November 7, 2014
According to reviewer Tim Moynihan writing for Wired, Google’s $99 Nexus Player, a new streaming box running Android TV, offers “the closest a platform has come to a usable form of the Web on your TV — the parts of the Web curated by Google, at least.” The Nexus Player provides a seamless way to navigate the Internet on your television with features such as voice command, YouTube streaming and the ability to cast practically anything from the Internet to your TV screen.
In his review, Moynihan notes that the Nexus Player may lack the apps offered by competitors such as the Roku, and the extensive library of games available with the Amazon Fire TV. However, the Nexus is equipped with an impressive on-screen interface. Powered by the latest version of Android’s Lollipop, the interface makes for a superior browsing experience.
One of the device’s current limitations is a shortage of apps that are available via Google Play. The Nexus Player can carry the usual suspects, including Netflix, Hulu Plus and Pandora in addition to pre-installed apps such as iHeartRadio, Songza, Crackle, Food Network and Bloomberg TV+. There are however, no apps for popular streaming services such as HBO Go, Spotify, and Showtime Anytime.

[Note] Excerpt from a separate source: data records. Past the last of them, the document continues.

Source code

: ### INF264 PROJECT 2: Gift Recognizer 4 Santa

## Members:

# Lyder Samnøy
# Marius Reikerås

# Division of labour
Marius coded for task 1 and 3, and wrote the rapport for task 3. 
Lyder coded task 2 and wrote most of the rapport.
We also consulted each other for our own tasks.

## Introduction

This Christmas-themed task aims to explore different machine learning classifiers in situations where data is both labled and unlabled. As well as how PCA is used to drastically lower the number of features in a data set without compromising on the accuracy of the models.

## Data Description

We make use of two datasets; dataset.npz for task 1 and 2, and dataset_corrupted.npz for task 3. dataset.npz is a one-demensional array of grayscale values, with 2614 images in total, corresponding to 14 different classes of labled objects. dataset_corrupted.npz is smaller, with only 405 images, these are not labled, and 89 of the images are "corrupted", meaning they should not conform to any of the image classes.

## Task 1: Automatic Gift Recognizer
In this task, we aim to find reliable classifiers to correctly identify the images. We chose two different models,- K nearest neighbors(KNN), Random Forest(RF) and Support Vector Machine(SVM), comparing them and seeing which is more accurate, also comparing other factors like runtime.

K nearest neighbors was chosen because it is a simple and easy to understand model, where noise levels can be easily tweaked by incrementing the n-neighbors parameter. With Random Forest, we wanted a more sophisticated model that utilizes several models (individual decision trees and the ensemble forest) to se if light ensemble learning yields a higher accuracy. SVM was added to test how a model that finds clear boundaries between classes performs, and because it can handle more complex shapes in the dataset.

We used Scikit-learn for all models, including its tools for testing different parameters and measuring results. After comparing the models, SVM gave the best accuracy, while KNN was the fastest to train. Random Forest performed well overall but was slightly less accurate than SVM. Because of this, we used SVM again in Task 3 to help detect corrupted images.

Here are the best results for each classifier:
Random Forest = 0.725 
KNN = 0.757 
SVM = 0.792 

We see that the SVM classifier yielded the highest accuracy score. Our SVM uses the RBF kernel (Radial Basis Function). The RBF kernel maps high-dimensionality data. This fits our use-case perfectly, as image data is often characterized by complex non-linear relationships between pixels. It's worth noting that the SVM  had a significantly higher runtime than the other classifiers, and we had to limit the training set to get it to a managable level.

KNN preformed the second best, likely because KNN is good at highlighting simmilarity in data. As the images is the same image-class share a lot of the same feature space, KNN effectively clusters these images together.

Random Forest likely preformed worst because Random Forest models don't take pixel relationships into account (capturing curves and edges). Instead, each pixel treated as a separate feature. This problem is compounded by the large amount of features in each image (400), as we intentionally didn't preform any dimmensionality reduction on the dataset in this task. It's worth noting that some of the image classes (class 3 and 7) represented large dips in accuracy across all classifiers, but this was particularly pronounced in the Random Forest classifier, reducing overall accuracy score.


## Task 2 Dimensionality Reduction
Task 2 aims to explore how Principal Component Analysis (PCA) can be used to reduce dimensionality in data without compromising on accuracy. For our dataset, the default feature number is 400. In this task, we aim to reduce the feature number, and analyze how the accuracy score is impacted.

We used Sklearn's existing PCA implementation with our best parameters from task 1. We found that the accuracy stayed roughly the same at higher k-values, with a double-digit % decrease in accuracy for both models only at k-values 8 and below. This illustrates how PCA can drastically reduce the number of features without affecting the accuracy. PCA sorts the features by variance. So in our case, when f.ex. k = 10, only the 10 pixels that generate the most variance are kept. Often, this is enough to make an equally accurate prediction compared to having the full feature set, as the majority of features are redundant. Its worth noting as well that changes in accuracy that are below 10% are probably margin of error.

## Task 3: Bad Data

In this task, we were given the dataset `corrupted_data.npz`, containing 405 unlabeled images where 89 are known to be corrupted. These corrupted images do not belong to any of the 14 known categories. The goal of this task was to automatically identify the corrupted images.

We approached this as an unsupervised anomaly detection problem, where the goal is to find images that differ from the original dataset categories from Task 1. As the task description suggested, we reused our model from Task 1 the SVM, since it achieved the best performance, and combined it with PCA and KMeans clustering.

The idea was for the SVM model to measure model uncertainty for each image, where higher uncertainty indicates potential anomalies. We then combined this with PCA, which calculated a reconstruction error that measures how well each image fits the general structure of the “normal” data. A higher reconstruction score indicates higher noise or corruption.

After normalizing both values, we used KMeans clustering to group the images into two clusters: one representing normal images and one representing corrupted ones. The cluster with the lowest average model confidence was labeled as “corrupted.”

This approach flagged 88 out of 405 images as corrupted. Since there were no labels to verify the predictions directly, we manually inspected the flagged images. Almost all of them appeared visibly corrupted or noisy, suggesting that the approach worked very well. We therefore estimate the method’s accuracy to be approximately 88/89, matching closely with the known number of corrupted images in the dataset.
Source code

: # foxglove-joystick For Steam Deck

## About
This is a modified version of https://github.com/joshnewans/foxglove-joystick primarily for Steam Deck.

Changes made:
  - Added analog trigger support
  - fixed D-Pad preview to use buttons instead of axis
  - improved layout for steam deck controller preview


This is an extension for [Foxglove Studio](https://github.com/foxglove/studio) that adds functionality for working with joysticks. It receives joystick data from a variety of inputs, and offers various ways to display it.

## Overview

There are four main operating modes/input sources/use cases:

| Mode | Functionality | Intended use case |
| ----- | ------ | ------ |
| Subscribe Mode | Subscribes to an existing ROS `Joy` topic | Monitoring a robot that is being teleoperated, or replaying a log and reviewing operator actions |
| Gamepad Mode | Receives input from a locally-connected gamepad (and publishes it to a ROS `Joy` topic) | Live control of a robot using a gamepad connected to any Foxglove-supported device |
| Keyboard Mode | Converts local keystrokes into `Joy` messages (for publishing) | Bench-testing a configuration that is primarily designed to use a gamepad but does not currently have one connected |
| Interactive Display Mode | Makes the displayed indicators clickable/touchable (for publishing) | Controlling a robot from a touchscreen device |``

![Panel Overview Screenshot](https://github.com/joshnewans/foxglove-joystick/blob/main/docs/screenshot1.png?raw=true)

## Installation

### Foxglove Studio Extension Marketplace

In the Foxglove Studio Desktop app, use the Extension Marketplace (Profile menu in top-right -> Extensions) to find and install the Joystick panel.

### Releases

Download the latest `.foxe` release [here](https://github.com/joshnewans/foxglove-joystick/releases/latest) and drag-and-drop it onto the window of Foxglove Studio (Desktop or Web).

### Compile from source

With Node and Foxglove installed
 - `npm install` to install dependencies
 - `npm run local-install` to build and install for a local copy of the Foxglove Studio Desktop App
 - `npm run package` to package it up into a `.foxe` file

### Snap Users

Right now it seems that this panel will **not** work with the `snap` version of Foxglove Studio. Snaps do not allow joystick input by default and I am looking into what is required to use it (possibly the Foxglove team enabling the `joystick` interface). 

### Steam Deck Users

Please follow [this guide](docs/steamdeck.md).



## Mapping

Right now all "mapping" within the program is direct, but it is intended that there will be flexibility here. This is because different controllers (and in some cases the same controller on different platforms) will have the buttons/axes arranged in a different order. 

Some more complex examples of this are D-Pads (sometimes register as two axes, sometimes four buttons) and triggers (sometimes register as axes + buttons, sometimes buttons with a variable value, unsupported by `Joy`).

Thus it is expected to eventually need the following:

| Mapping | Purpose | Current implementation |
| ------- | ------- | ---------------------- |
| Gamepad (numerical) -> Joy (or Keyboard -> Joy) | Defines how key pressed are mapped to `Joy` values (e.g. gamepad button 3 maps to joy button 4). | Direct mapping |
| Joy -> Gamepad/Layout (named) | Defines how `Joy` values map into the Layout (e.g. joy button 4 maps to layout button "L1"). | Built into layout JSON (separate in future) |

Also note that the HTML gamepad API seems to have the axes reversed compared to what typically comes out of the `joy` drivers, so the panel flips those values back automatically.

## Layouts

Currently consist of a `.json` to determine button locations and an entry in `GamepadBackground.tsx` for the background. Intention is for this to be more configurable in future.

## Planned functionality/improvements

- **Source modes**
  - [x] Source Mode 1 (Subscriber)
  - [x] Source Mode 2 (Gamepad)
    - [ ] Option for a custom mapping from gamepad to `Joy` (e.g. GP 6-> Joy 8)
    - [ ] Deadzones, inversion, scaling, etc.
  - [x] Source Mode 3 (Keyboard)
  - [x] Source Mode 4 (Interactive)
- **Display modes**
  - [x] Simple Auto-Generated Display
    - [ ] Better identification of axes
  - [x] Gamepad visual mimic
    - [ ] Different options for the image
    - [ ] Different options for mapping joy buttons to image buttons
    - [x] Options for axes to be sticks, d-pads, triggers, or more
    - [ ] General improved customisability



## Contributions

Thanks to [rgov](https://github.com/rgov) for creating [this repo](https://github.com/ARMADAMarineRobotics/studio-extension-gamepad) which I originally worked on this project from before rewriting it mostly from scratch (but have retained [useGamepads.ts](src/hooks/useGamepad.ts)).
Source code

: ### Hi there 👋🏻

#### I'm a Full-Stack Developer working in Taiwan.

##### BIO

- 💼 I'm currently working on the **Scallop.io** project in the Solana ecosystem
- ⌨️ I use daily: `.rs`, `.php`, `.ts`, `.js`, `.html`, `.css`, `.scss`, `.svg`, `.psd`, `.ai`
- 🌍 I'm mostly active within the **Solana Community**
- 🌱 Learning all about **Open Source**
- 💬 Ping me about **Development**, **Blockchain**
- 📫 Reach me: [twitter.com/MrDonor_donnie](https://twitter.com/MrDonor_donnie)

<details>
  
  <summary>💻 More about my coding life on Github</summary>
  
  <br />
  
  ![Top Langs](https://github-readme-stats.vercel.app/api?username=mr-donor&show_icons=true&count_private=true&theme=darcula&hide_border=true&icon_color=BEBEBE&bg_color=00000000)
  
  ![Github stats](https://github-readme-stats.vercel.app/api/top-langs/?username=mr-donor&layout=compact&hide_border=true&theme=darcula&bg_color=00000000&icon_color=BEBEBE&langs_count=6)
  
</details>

Although there are no native apps to carry out these services, the Nexus Player can also function as a Chromecast to provide an alternative to the apps themselves. Whether you are on your computer, phone or tablet, having already downloaded Chromecast ready apps or the Chrome browser, you can stream virtually anything from your second device onto your television screen.
With the use of your mobile device, you can overcome the limitations for services with unavailable Nexus apps such as MLB.TV, Watch ESPN and HBO Go. One cautionary observation, says Moynihan of his experience with the Chromecast feature, is that this alternative method of streaming is more likely to run into problems with dropouts and spottier video quality.
Additional content is available for purchase via Google Play on a pay-per-view service with access to plenty of blockbuster films and television favorites.
The on-screen interface is the real standout. “The interface is clean, sharp, and airy, and it’s much more colorful and engaging than the darker menus on Roku and Amazon Fire TV,” writes Moynihan. “It looks and feels more like a game console; on-screen selections fill the screen in a vibrant circle-wipe animation.”
Moynihan predicts that once Google bulks up the inventory of content available for the Nexus Player, it will emerge as a potential favorite set-top box for cord cutters.